[Stored data entries]
————————

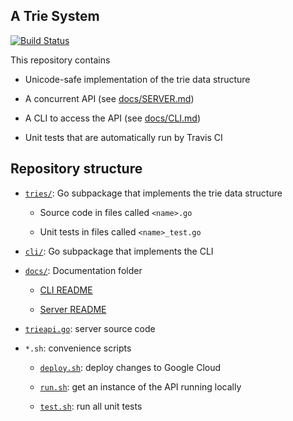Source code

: ## A Trie System

[![Build Status](https://www.travis-ci.com/thomasbreydo/trieapi.svg?token=LeqszHew9vryiRmRN9P8&branch=main)](https://www.travis-ci.com/thomasbreydo/trieapi)

This repository contains

- Unicode-safe implementation of the trie data structure

- A concurrent API (see [docs/SERVER.md](docs/SERVER.md))

- A CLI to access the API (see [docs/CLI.md](docs/CLI.md))

- Unit tests that are automatically run by Travis CI

## Repository structure

- [`tries/`](tries): Go subpackage that implements the trie data structure

  - Source code in files called `<name>.go`
  
  - Unit tests in files called `<name>_test.go`

- [`cli/`](cli): Go subpackage that implements the CLI

- [`docs/`](docs): Documentation folder

  - [CLI README](docs/CLI.md)
      
  - [Server README](docs/SERVER.md)

- [`trieapi.go`](trieapi.go): server source code

- `*.sh`: convenience scripts

  - [`deploy.sh`](deploy.sh): deploy changes to Google Cloud
  
  - [`run.sh`](run.sh): get an instance of the API running locally 
  
  - [`test.sh`](test.sh): run all unit tests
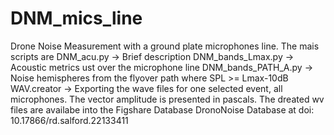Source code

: # DNM_mics_line
Drone Noise Measurement with a ground plate microphones line.
The mais scripts are 
  DNM_acu.py -> Brief description
  DNM_bands_Lmax.py -> Acoustic metrics ust over the microphone line
  DNM_bands_PATH_A.py -> Noise hemispheres from the flyover path where SPL >= Lmax-10dB
  WAV.creator -> Exporting the wave files for one selected event, all microphones. The vector amplitude is presented in pascals.
  The dreated wv files are availabe into the Figshare Database  DronoNoise Database at doi: 10.17866/rd.salford.22133411
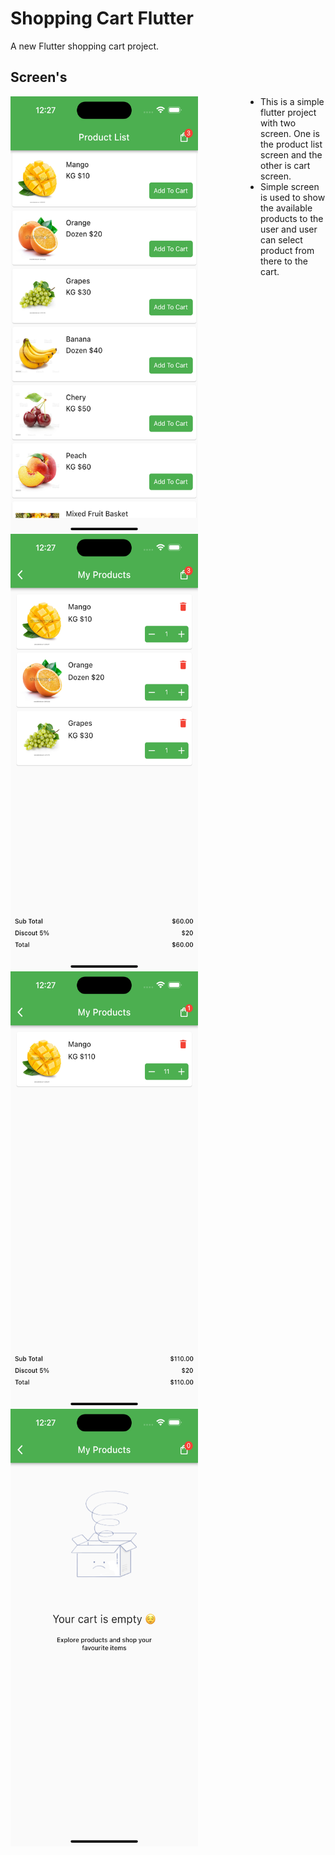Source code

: # Shopping Cart Flutter

A new Flutter shopping cart project.

## Screen's
<p float="left">
<img src="assets/images/home_screen.png" width="300" height="700" style="float:left; padding-right:100px">
<img src="assets/images/cart_screen.png" width="300" height="700" style="float:left; padding-right:100px">
<img src="assets/images/cart_add_remove.png" width="300" height="700" style="float:left; padding-right:100px">
<img src="assets/images/empty_cart.png" width="300" height="700" style="float:left; padding-right:100px">
<p>

- This is a simple flutter project with two screen. One is the product list screen and the other is cart screen.
- Simple screen is used to show the available products to the user and user can select product from there to the cart.

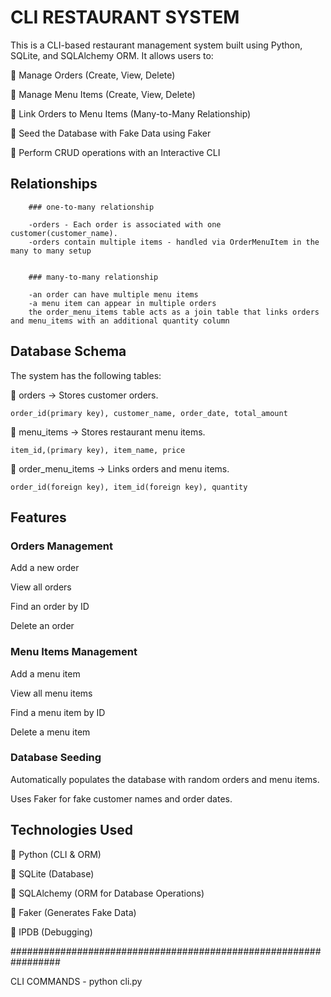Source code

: # CLI RESTAURANT SYSTEM


This is a CLI-based restaurant management system built using Python, SQLite, and SQLAlchemy ORM. It allows users to:


📌 Manage Orders (Create, View, Delete)

📌 Manage Menu Items (Create, View, Delete)

📌 Link Orders to Menu Items (Many-to-Many Relationship)

📌 Seed the Database with Fake Data using Faker

📌 Perform CRUD operations with an Interactive CLI


## Relationships

        ### one-to-many relationship

        -orders - Each order is associated with one customer(customer_name).
        -orders contain multiple items - handled via OrderMenuItem in the many to many setup


        ### many-to-many relationship

        -an order can have multiple menu items
        -a menu item can appear in multiple orders
        the order_menu_items table acts as a join table that links orders and menu_items with an additional quantity column

## Database Schema


The system has the following tables:


📌 orders → Stores customer orders. 

    order_id(primary key), customer_name, order_date, total_amount

📌 menu_items → Stores restaurant menu items. 

    item_id,(primary key), item_name, price

📌 order_menu_items → Links orders and menu items. 

    order_id(foreign key), item_id(foreign key), quantity



## Features


### Orders Management

Add a new order

View all orders

Find an order by ID

Delete an order

### Menu Items Management

Add a menu item

View all menu items

Find a menu item by ID

Delete a menu item


### Database Seeding

Automatically populates the database with random orders and menu items.

Uses Faker for fake customer names and order dates.


## Technologies Used


📌 Python (CLI & ORM)

📌 SQLite (Database)

📌 SQLAlchemy (ORM for Database Operations)

📌 Faker (Generates Fake Data)

📌 IPDB (Debugging)




#################################################################

CLI COMMANDS - python cli.py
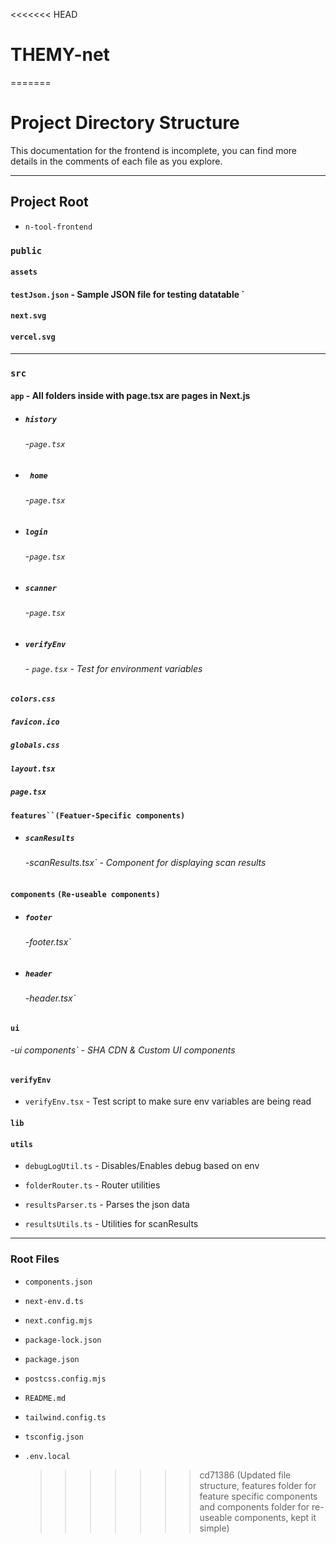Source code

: <<<<<<< HEAD

# THEMY-net

=======

# Project Directory Structure

This documentation for the frontend is incomplete, you can find more details in the comments of each file as you explore.

---

## Project Root

- `n-tool-frontend`

### `public`

#### `assets`

#### `testJson.json` - Sample JSON file for testing datatable `

#### `next.svg`

#### `vercel.svg`

---

### `src`

#### `app` - All folders inside with page.tsx are pages in Next.js

- ##### `history`
  ###### -`page.tsx`
- ##### ` home`

  ###### -`page.tsx`

- ##### `login`

  ###### -`page.tsx`

- ##### `scanner`

  ###### -`page.tsx`

- ##### `verifyEnv`
  ###### - `page.tsx` - Test for environment variables

##### `colors.css`

##### `favicon.ico`

##### `globals.css`

##### `layout.tsx`

##### `page.tsx`

#### ` features``(Featuer-Specific components) `

- ##### `scanResults`
  ###### -scanResults.tsx` - Component for displaying scan results

#### `components` `(Re-useable components)`

- ##### `footer`
  ###### -footer.tsx`
- ##### `header`
  ###### -header.tsx`

#### `ui`

###### -ui components` - SHA CDN & Custom UI components

#### `verifyEnv`

- `verifyEnv.tsx` - Test script to make sure env variables are being read

#### `lib`

#### `utils`

- `debugLogUtil.ts` - Disables/Enables debug based on env

- `folderRouter.ts` - Router utilities

- `resultsParser.ts` - Parses the json data

- `resultsUtils.ts` - Utilities for scanResults

---

### Root Files

- `components.json`

- `next-env.d.ts`

- `next.config.mjs`

- `package-lock.json`

- `package.json`

- `postcss.config.mjs`

- `README.md`

- `tailwind.config.ts`

- `tsconfig.json`

- `.env.local`
  > > > > > > > cd71386 (Updated file structure, features folder for feature specific components and components folder for re-useable components, kept it simple)
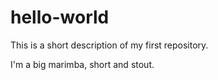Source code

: # hello-world
This is a short description of my first repository.

I'm a big marimba, short and stout.
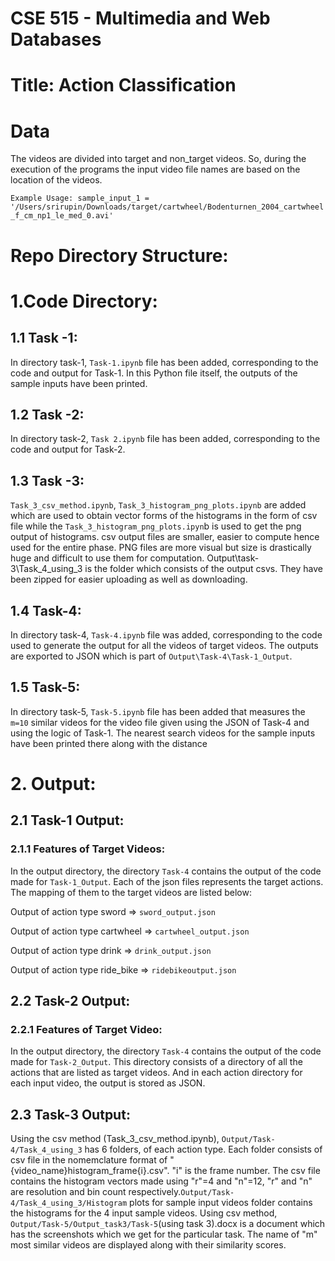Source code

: # CSE 515 - Multimedia and Web Databases 

# Title: Action Classification

# Data

The videos are divided into target and non_target videos. So, during the execution of the programs the input video file names are based on the location of the videos. 

`Example Usage: sample_input_1 = '/Users/srirupin/Downloads/target/cartwheel/Bodenturnen_2004_cartwheel_f_cm_np1_le_med_0.avi'`

# Repo Directory Structure:
# 1.Code Directory: 

## 1.1 Task -1: 
In directory task-1, `Task-1.ipynb` file has been added, corresponding to the code and output for Task-1. In this Python file itself, the outputs of the sample inputs have been printed.

## 1.2 Task -2:
In directory task-2, `Task 2.ipynb` file has been added, corresponding to the code and output for Task-2.

## 1.3 Task -3: 

`Task_3_csv_method.ipynb`, `Task_3_histogram_png_plots.ipynb` are added which are used to obtain vector forms of the histograms in the form of csv file while the `Task_3_histogram_png_plots.ipyn`b is used to get the png output of histograms. csv output files are smaller, easier to compute hence used for the entire phase. PNG files are more visual but size is drastically huge and difficult to use them for computation. Output\task-3\Task_4_using_3 is the folder which consists of the output csvs. They have been zipped for easier uploading as well as downloading.

## 1.4 Task-4:  
In directory task-4, `Task-4.ipynb` file was added, corresponding to the code used to generate the output for all the videos of target videos. The outputs are exported to JSON which is part of `Output\Task-4\Task-1_Output`.

## 1.5 Task-5:  
In directory task-5, `Task-5.ipynb` file has been added that measures the `m=10` similar videos for the video file given using the JSON of Task-4 and using the logic of Task-1. The nearest search videos for the sample inputs have been printed there along with the distance


# 2. Output:

## 2.1 Task-1 Output: 
### 2.1.1 Features of Target Videos:
In the output directory, the directory `Task-4` contains the output of the code made for `Task-1_Output`. Each of the json files represents the target actions. The mapping of them to the target videos are listed below:

Output of action type sword => `sword_output.json`

Output of action type cartwheel => `cartwheel_output.json`

Output of action type drink => `drink_output.json`

Output of action type ride_bike => `ridebikeoutput.json`


## 2.2 Task-2 Output: 
### 2.2.1 Features of Target Video:
In the output directory, the directory `Task-4` contains the output of the code made for `Task-2_Output`. This directory consists of a directory of all the actions that are listed as target videos. And in each action directory for each input video, the output is stored as JSON.

## 2.3 Task-3 Output:
Using the csv method (Task_3_csv_method.ipynb), `Output/Task-4/Task_4_using_3` has 6 folders, of each action type. Each folder consists of csv file in the nomemclature format of "{video_name}histogram_frame{i}.csv". "i" is the frame number. The csv file contains the histogram vectors made using "r"=4 and "n"=12, "r" and "n" are resolution and bin count respectively.`Output/Task-4/Task_4_using_3/Histogram` plots for sample input videos folder contains the histograms for the 4 input sample videos.  Using csv method, `Output/Task-5/Output_task3/Task-5`(using task 3).docx is a document which has the screenshots which we get for the particular task. The name of "m" most similar videos are displayed along with their similarity scores.
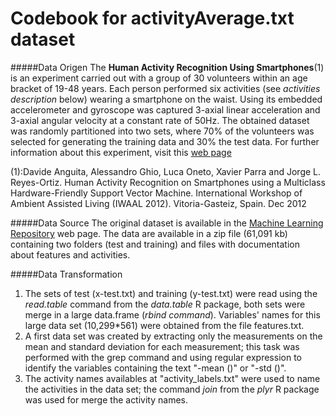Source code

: Codebook for activityAverage.txt dataset
========================================================

#####Data Origen 
The **Human Activity Recognition Using Smartphones**(1) is an experiment carried out with a group of 30 volunteers within an age bracket of 19-48 years. Each person performed six activities (see _activities description_ below) wearing a smartphone  on the waist. Using its embedded accelerometer and gyroscope was  captured 3-axial linear acceleration and 3-axial angular velocity at a constant rate of 50Hz. The obtained dataset was randomly partitioned into two sets, where 70% of the volunteers was selected for generating the training data and 30% the test data. For further information about this experiment, visit this [web page ](http://archive.ics.uci.edu/ml/datasets/Human+Activity+Recognition+Using+Smartphones)

(1):Davide Anguita, Alessandro Ghio, Luca Oneto, Xavier Parra and Jorge L. Reyes-Ortiz. Human Activity Recognition on Smartphones using a Multiclass Hardware-Friendly Support Vector Machine. International Workshop of Ambient Assisted Living (IWAAL 2012). Vitoria-Gasteiz, Spain. Dec 2012

#####Data Source
The original dataset is available in the [Machine Learning Repository](http://archive.ics.uci.edu/ml/machine-learning-databases/00240/) web page.
The data are available in a zip file (61,091 kb) containing two folders (test and training) and files with documentation about features and activities.

#####Data Transformation
1. The sets of test (x-test.txt)  and training (y-test.txt) were read using the _read.table_ command from the  _data.table_ R package, both sets were merge in a large data.frame (_rbind command_). Variables' names for this large data set (10,299*561) were obtained from the file features.txt.
2. A first data set was created by extracting only the measurements on the mean and standard deviation for each measurement; this task was performed with the grep command and using regular expression to identify the variables containing the text "-mean ()" or "-std ()".
3. The activity names availables at "activity\_labels.txt" were used to name the activities in the data set; the command _join_  from the _plyr_ R package was used for merge the activity names.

————————

Work request ::
From the first line through the line with "DNM_acu.py -> Brief description", output those lines of the entries above exactly, and nothing else, with the pictures left out.

Response for this exercise ::
Source code

: ## A Trie System

[![Build Status](https://www.travis-ci.com/thomasbreydo/trieapi.svg?token=LeqszHew9vryiRmRN9P8&branch=main)](https://www.travis-ci.com/thomasbreydo/trieapi)

This repository contains

- Unicode-safe implementation of the trie data structure

- A concurrent API (see [docs/SERVER.md](docs/SERVER.md))

- A CLI to access the API (see [docs/CLI.md](docs/CLI.md))

- Unit tests that are automatically run by Travis CI

## Repository structure

- [`tries/`](tries): Go subpackage that implements the trie data structure

  - Source code in files called `<name>.go`
  
  - Unit tests in files called `<name>_test.go`

- [`cli/`](cli): Go subpackage that implements the CLI

- [`docs/`](docs): Documentation folder

  - [CLI README](docs/CLI.md)
      
  - [Server README](docs/SERVER.md)

- [`trieapi.go`](trieapi.go): server source code

- `*.sh`: convenience scripts

  - [`deploy.sh`](deploy.sh): deploy changes to Google Cloud
  
  - [`run.sh`](run.sh): get an instance of the API running locally 
  
  - [`test.sh`](test.sh): run all unit tests
Source code

: # DNM_mics_line
Drone Noise Measurement with a ground plate microphones line.
The mais scripts are 
  DNM_acu.py -> Brief description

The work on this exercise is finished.